▸ **TASK MATERIAL**
'''

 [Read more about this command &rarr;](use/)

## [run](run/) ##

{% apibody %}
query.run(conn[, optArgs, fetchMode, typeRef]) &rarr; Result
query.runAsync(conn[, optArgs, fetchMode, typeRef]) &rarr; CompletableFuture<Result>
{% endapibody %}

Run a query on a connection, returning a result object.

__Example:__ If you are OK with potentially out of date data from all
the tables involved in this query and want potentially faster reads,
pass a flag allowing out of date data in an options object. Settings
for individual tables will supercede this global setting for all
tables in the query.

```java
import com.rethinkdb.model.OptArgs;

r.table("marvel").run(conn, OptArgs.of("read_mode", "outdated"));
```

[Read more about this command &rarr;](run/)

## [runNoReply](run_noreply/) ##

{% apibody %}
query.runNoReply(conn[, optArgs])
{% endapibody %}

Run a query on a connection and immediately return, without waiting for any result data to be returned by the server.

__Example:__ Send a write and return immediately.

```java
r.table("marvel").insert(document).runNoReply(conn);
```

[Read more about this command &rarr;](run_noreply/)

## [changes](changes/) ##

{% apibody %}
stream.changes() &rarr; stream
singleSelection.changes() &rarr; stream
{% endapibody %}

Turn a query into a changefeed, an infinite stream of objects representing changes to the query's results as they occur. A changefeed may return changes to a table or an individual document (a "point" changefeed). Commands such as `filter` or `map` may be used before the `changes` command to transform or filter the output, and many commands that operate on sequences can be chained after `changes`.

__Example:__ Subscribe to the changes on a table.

'''

▸ **TASK OBJECTIVE**
Wherever a line holds the word "about", copy that line out of the entries above.

▸ **PROBLEM SOLUTION**
 [Read more about this command &rarr;](use/)
[Read more about this command &rarr;](run/)
[Read more about this command &rarr;](run_noreply/)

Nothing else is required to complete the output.